**** Available records ****
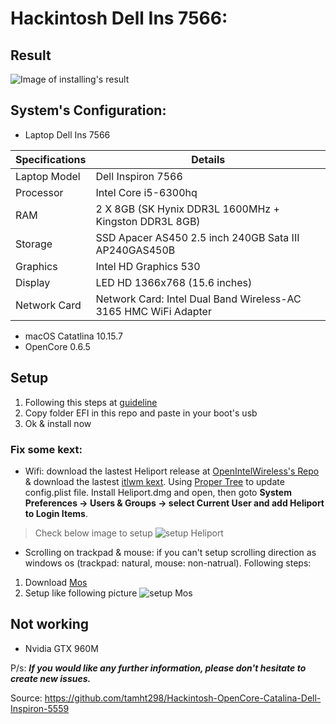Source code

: # Hackintosh Dell Ins 7566:
## Result
![Image of installing's result](https://i.imgur.com/0O9OQYS.png)

## System's Configuration:
* Laptop Dell Ins 7566

| Specifications | Details                                                         |
| -------------- | --------------------------------------------------------------- |
| Laptop Model   | Dell Inspiron 7566                                              |
| Processor      | Intel Core i5-6300hq                         |
| RAM            | 2 X 8GB (SK Hynix DDR3L 1600MHz + Kingston DDR3L 8GB)                                 |
| Storage        | SSD Apacer AS450 2.5 inch 240GB Sata III AP240GAS450B                       |
| Graphics       | Intel HD Graphics 530                                           |
| Display        | LED HD 1366x768 (15.6 inches)                          |
| Network Card   | Network Card: Intel Dual Band Wireless-AC 3165 HMC WiFi Adapter |

* macOS Catatlina 10.15.7
* OpenCore 0.6.5

## Setup
1. Following this steps at [guideline][guideline]
2. Copy folder EFI in this repo and paste in your boot's usb
3. Ok & install now

### Fix some kext:
* Wifi: download the lastest Heliport release at [OpenIntelWireless's Repo][OpenIntelWireless's Repo] & download the lastest [itlwm kext][itlwm]. Using [Proper Tree] to update config.plist file. Install Heliport.dmg and open, then goto **System Preferences -> Users & Groups -> select Current User and add Heliport to Login Items**.
> Check below image to setup
![setup Heliport](https://i.imgur.com/cqNczip.png)

* Scrolling on trackpad & mouse: if you can't setup scrolling direction as windows os (trackpad: natural, mouse: non-natrual). 
Following steps: 
1. Download [Mos][Mos]
2. Setup like following picture
![setup Mos](https://i.imgur.com/XXWptNw.png)

## Not working
* Nvidia GTX 960M 

P/s: ***If you would like any further information, please don't hesitate to create new issues.***

<!-- Markdown link & img dfn's -->
[guideline]: https://dortania.github.io/OpenCore-Install-Guide/
[OpenIntelWireless's Repo]: https://github.com/OpenIntelWireless/HeliPort/releases
[Mos]: https://mos.caldis.me
[itlwm]: https://github.com/OpenIntelWireless/itlwm/releases
[Proper Tree]: https://github.com/corpnewt/ProperTree

Source: https://github.com/tamht298/Hackintosh-OpenCore-Catalina-Dell-Inspiron-5559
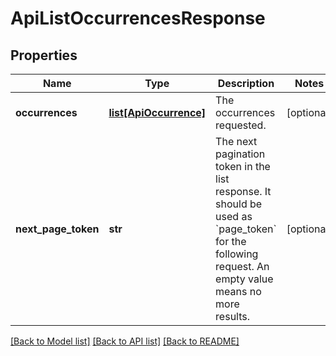 # ApiListOccurrencesResponse

## Properties
Name | Type | Description | Notes
------------ | ------------- | ------------- | -------------
**occurrences** | [**list[ApiOccurrence]**](ApiOccurrence.md) | The occurrences requested. | [optional] 
**next_page_token** | **str** | The next pagination token in the list response. It should be used as &#x60;page_token&#x60; for the following request. An empty value means no more results. | [optional] 

[[Back to Model list]](../README.md#documentation-for-models) [[Back to API list]](../README.md#documentation-for-api-endpoints) [[Back to README]](../README.md)


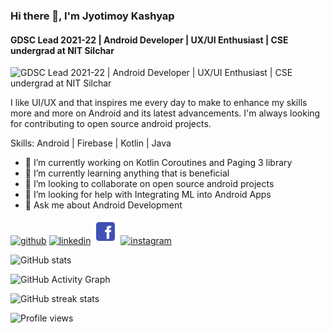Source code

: ### Hi there 👋, I'm Jyotimoy Kashyap
#### GDSC Lead 2021-22 | Android Developer | UX/UI Enthusiast | CSE undergrad at NIT Silchar
![GDSC Lead 2021-22 | Android Developer | UX/UI Enthusiast | CSE undergrad at NIT Silchar](https://github.com/JyotimoyKashyap/JyotimoyKashyap/blob/main/banner.gif?raw=true)

I like UI/UX and that inspires me every day to make to enhance my skills more and more on Android and its latest advancements. I'm always looking for contributing to open source android projects. 

Skills: Android | Firebase | Kotlin | Java

- 🔭 I’m currently working on Kotlin Coroutines and Paging 3 library 
- 🌱 I’m currently learning anything that is beneficial  
- 👯 I’m looking to collaborate on open source android projects  
- 🤔 I’m looking for help with Integrating ML into Android Apps 
- 💬 Ask me about Android Development  


[<img src='https://cdn.jsdelivr.net/npm/simple-icons@3.0.1/icons/github.svg' alt='github' height='40'>](https://github.com/JyotimoyKashyap)  [<img src='https://cdn.jsdelivr.net/npm/simple-icons@3.0.1/icons/linkedin.svg' alt='linkedin' height='40'>](https://www.linkedin.com/in/https://www.linkedin.com/in/jyotimoykashyap//)  [<img src='https://github.com/JyotimoyKashyap/JyotimoyKashyap/blob/main/facebook_icon.png?raw=true' alt='facebook' height='40'>](https://www.facebook.com/https://www.facebook.com/jyotimoy.kashyap.33)  [<img src='https://cdn.jsdelivr.net/npm/simple-icons@3.0.1/icons/instagram.svg' alt='instagram' height='40'>](https://www.instagram.com/https://www.instagram.com/jyotimoy_kashyap06//)  

![GitHub stats](https://github-readme-stats.vercel.app/api?username=JyotimoyKashyap&show_icons=true&count_private=true)  

![GitHub Activity Graph](https://activity-graph.herokuapp.com/graph?username=JyotimoyKashyap)  

![GitHub streak stats](https://github-readme-streak-stats.herokuapp.com/?user=JyotimoyKashyap)  

![Profile views](https://gpvc.arturio.dev/JyotimoyKashyap)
****
→ **What you are asked to do**
The lines to extract from the data above begin with the line containing "### Fix some" and end with the line containing "## Not working". Extract them exactly, including both.

→ **Task result**
### Fix some kext:
* Wifi: download the lastest Heliport release at [OpenIntelWireless's Repo][OpenIntelWireless's Repo] & download the lastest [itlwm kext][itlwm]. Using [Proper Tree] to update config.plist file. Install Heliport.dmg and open, then goto **System Preferences -> Users & Groups -> select Current User and add Heliport to Login Items**.
> Check below image to setup
![setup Heliport](https://i.imgur.com/cqNczip.png)

* Scrolling on trackpad & mouse: if you can't setup scrolling direction as windows os (trackpad: natural, mouse: non-natrual). 
Following steps: 
1. Download [Mos][Mos]
2. Setup like following picture
![setup Mos](https://i.imgur.com/XXWptNw.png)

## Not working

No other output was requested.